• **WORK INSTRUCTIONS**:
Your output is the line containing "as Patient 1)" plus every line after it in the listing, reproduced exactly.

• **DATASET ENTRIES**:
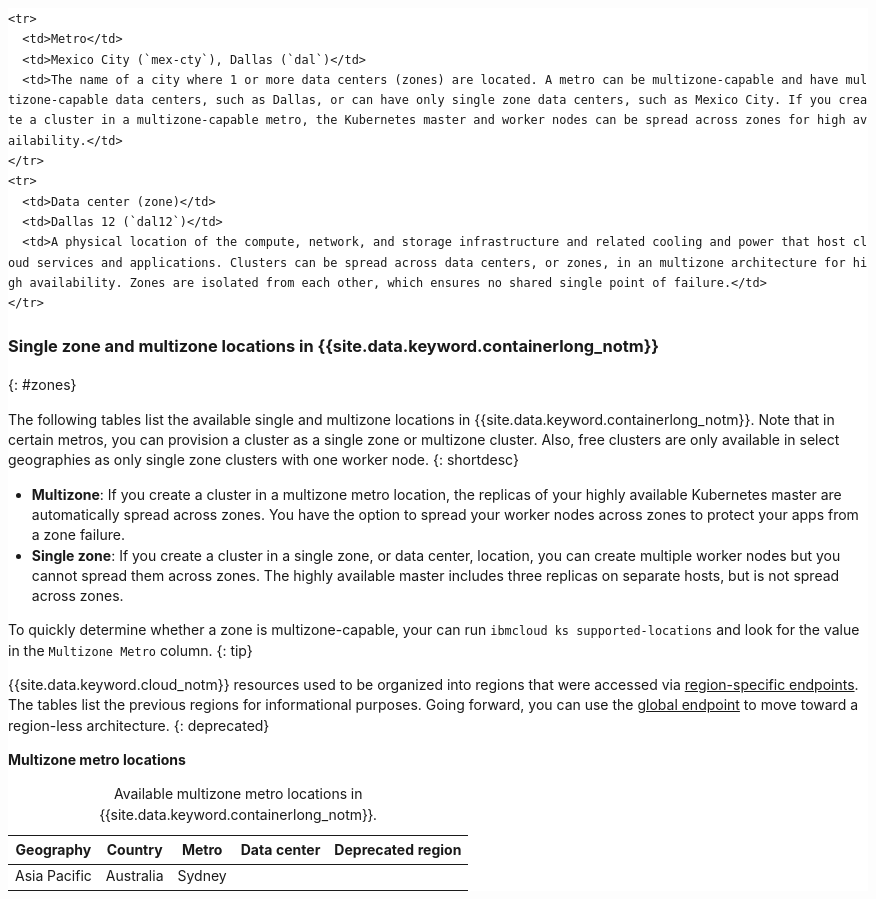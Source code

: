     <tr>
      <td>Metro</td>
      <td>Mexico City (`mex-cty`), Dallas (`dal`)</td>
      <td>The name of a city where 1 or more data centers (zones) are located. A metro can be multizone-capable and have multizone-capable data centers, such as Dallas, or can have only single zone data centers, such as Mexico City. If you create a cluster in a multizone-capable metro, the Kubernetes master and worker nodes can be spread across zones for high availability.</td>
    </tr>
    <tr>
      <td>Data center (zone)</td>
      <td>Dallas 12 (`dal12`)</td>
      <td>A physical location of the compute, network, and storage infrastructure and related cooling and power that host cloud services and applications. Clusters can be spread across data centers, or zones, in an multizone architecture for high availability. Zones are isolated from each other, which ensures no shared single point of failure.</td>
    </tr>
  </tbody>
  </table>

### Single zone and multizone locations in {{site.data.keyword.containerlong_notm}}
{: #zones}

The following tables list the available single and multizone locations in {{site.data.keyword.containerlong_notm}}. Note that in certain metros, you can provision a cluster as a single zone or multizone cluster. Also, free clusters are only available in select geographies as only single zone clusters with one worker node.
{: shortdesc}

* **Multizone**: If you create a cluster in a multizone metro location, the replicas of your highly available Kubernetes master are automatically spread across zones. You have the option to spread your worker nodes across zones to protect your apps from a zone failure.
* **Single zone**: If you create a cluster in a single zone, or data center, location, you can create multiple worker nodes but you cannot spread them across zones. The highly available master includes three replicas on separate hosts, but is not spread across zones.

To quickly determine whether a zone is multizone-capable, your can run `ibmcloud ks supported-locations` and look for the value in the `Multizone Metro` column.
{: tip}

{{site.data.keyword.cloud_notm}} resources used to be organized into regions that were accessed via [region-specific endpoints](#bluemix_regions). The tables list the previous regions for informational purposes. Going forward, you can use the [global endpoint](#endpoint) to move toward a region-less architecture.
{: deprecated}

**Multizone metro locations**

<table summary="The table shows the available multizone metro locations in {{site.data.keyword.containerlong_notm}}. Rows are to be read from the left to right.  Column one is the geography that the location is in, column two is the country of the location, column three is the metro of the location, column four is the data center, and column five is the deprecated region that the location used to be organized into.">
<caption>Available multizone metro locations in {{site.data.keyword.containerlong_notm}}.</caption>
  <thead>
  <th>Geography</th>
  <th>Country</th>
  <th>Metro</th>
  <th>Data center</th>
  <th>Deprecated region</th>
  </thead>
  <tbody>
    <tr>
      <td>Asia Pacific</td>
      <td>Australia</td>
      <td>Sydney</td>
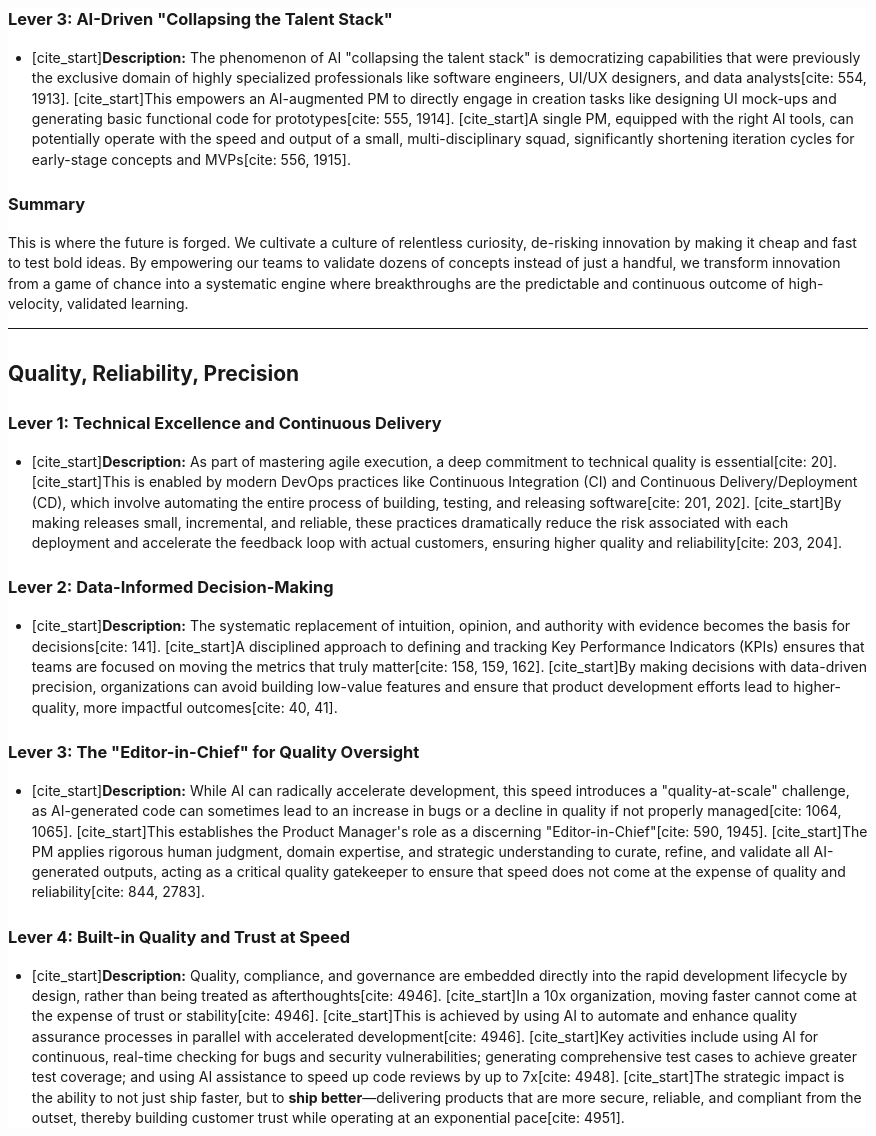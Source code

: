 ### Lever 3: AI-Driven "Collapsing the Talent Stack"
* [cite_start]**Description:** The phenomenon of AI "collapsing the talent stack" is democratizing capabilities that were previously the exclusive domain of highly specialized professionals like software engineers, UI/UX designers, and data analysts[cite: 554, 1913]. [cite_start]This empowers an AI-augmented PM to directly engage in creation tasks like designing UI mock-ups and generating basic functional code for prototypes[cite: 555, 1914]. [cite_start]A single PM, equipped with the right AI tools, can potentially operate with the speed and output of a small, multi-disciplinary squad, significantly shortening iteration cycles for early-stage concepts and MVPs[cite: 556, 1915].

### Summary
This is where the future is forged. We cultivate a culture of relentless curiosity, de-risking innovation by making it cheap and fast to test bold ideas. By empowering our teams to validate dozens of concepts instead of just a handful, we transform innovation from a game of chance into a systematic engine where breakthroughs are the predictable and continuous outcome of high-velocity, validated learning.

---
## Quality, Reliability, Precision
### Lever 1: Technical Excellence and Continuous Delivery
* [cite_start]**Description:** As part of mastering agile execution, a deep commitment to technical quality is essential[cite: 20]. [cite_start]This is enabled by modern DevOps practices like Continuous Integration (CI) and Continuous Delivery/Deployment (CD), which involve automating the entire process of building, testing, and releasing software[cite: 201, 202]. [cite_start]By making releases small, incremental, and reliable, these practices dramatically reduce the risk associated with each deployment and accelerate the feedback loop with actual customers, ensuring higher quality and reliability[cite: 203, 204].

### Lever 2: Data-Informed Decision-Making
* [cite_start]**Description:** The systematic replacement of intuition, opinion, and authority with evidence becomes the basis for decisions[cite: 141]. [cite_start]A disciplined approach to defining and tracking Key Performance Indicators (KPIs) ensures that teams are focused on moving the metrics that truly matter[cite: 158, 159, 162]. [cite_start]By making decisions with data-driven precision, organizations can avoid building low-value features and ensure that product development efforts lead to higher-quality, more impactful outcomes[cite: 40, 41].

### Lever 3: The "Editor-in-Chief" for Quality Oversight
* [cite_start]**Description:** While AI can radically accelerate development, this speed introduces a "quality-at-scale" challenge, as AI-generated code can sometimes lead to an increase in bugs or a decline in quality if not properly managed[cite: 1064, 1065]. [cite_start]This establishes the Product Manager's role as a discerning "Editor-in-Chief"[cite: 590, 1945]. [cite_start]The PM applies rigorous human judgment, domain expertise, and strategic understanding to curate, refine, and validate all AI-generated outputs, acting as a critical quality gatekeeper to ensure that speed does not come at the expense of quality and reliability[cite: 844, 2783].

### Lever 4: Built-in Quality and Trust at Speed
* [cite_start]**Description:** Quality, compliance, and governance are embedded directly into the rapid development lifecycle by design, rather than being treated as afterthoughts[cite: 4946]. [cite_start]In a 10x organization, moving faster cannot come at the expense of trust or stability[cite: 4946]. [cite_start]This is achieved by using AI to automate and enhance quality assurance processes in parallel with accelerated development[cite: 4946]. [cite_start]Key activities include using AI for continuous, real-time checking for bugs and security vulnerabilities; generating comprehensive test cases to achieve greater test coverage; and using AI assistance to speed up code reviews by up to 7x[cite: 4948]. [cite_start]The strategic impact is the ability to not just ship faster, but to **ship better**—delivering products that are more secure, reliable, and compliant from the outset, thereby building customer trust while operating at an exponential pace[cite: 4951].
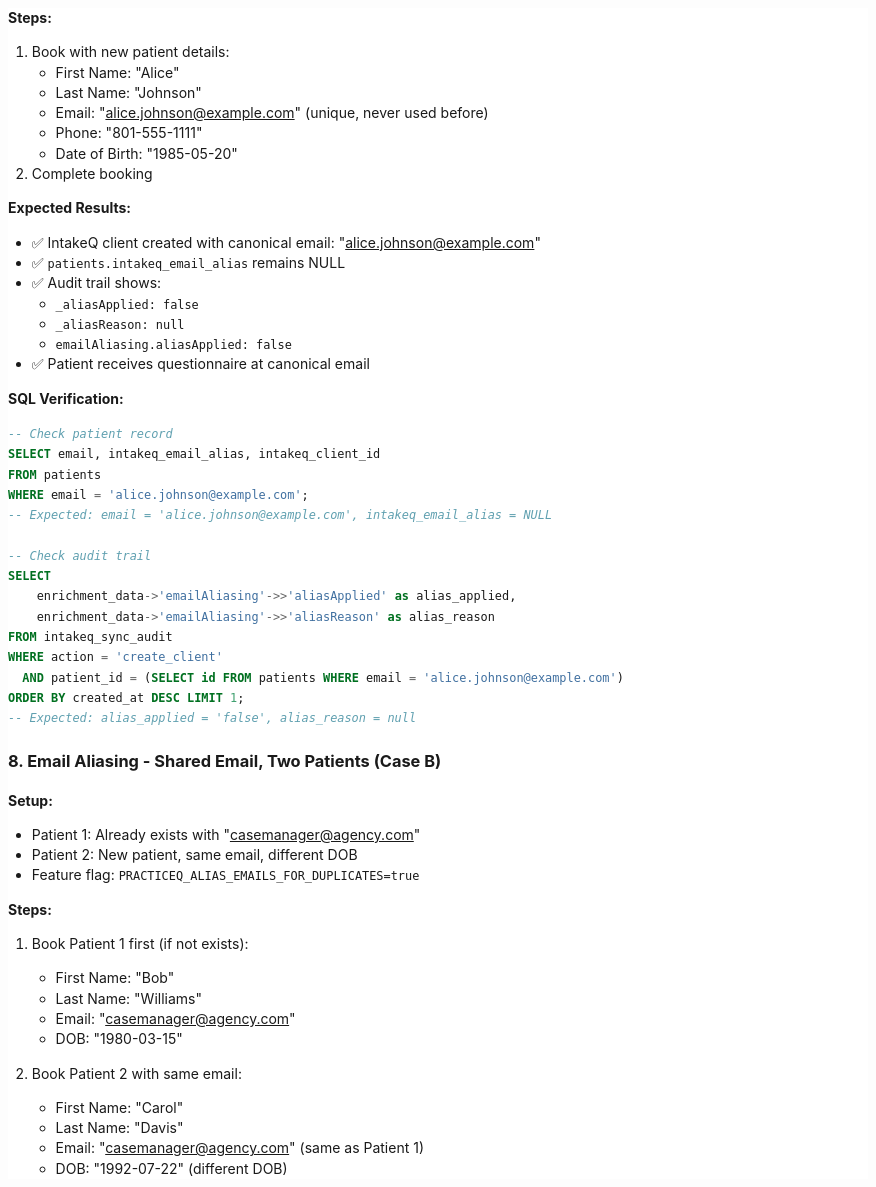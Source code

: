 **Steps:**
1. Book with new patient details:
   - First Name: "Alice"
   - Last Name: "Johnson"
   - Email: "alice.johnson@example.com" (unique, never used before)
   - Phone: "801-555-1111"
   - Date of Birth: "1985-05-20"
2. Complete booking

**Expected Results:**
- ✅ IntakeQ client created with canonical email: "alice.johnson@example.com"
- ✅ `patients.intakeq_email_alias` remains NULL
- ✅ Audit trail shows:
  - `_aliasApplied: false`
  - `_aliasReason: null`
  - `emailAliasing.aliasApplied: false`
- ✅ Patient receives questionnaire at canonical email

**SQL Verification:**
```sql
-- Check patient record
SELECT email, intakeq_email_alias, intakeq_client_id
FROM patients
WHERE email = 'alice.johnson@example.com';
-- Expected: email = 'alice.johnson@example.com', intakeq_email_alias = NULL

-- Check audit trail
SELECT
    enrichment_data->'emailAliasing'->>'aliasApplied' as alias_applied,
    enrichment_data->'emailAliasing'->>'aliasReason' as alias_reason
FROM intakeq_sync_audit
WHERE action = 'create_client'
  AND patient_id = (SELECT id FROM patients WHERE email = 'alice.johnson@example.com')
ORDER BY created_at DESC LIMIT 1;
-- Expected: alias_applied = 'false', alias_reason = null
```

### 8. Email Aliasing - Shared Email, Two Patients (Case B)

**Setup:**
- Patient 1: Already exists with "casemanager@agency.com"
- Patient 2: New patient, same email, different DOB
- Feature flag: `PRACTICEQ_ALIAS_EMAILS_FOR_DUPLICATES=true`

**Steps:**
1. Book Patient 1 first (if not exists):
   - First Name: "Bob"
   - Last Name: "Williams"
   - Email: "casemanager@agency.com"
   - DOB: "1980-03-15"

2. Book Patient 2 with same email:
   - First Name: "Carol"
   - Last Name: "Davis"
   - Email: "casemanager@agency.com" (same as Patient 1)
   - DOB: "1992-07-22" (different DOB)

• **WRITTEN ANSWER**:
   - Email: "casemanager@agency.com" (same as Patient 1)
   - DOB: "1992-07-22" (different DOB)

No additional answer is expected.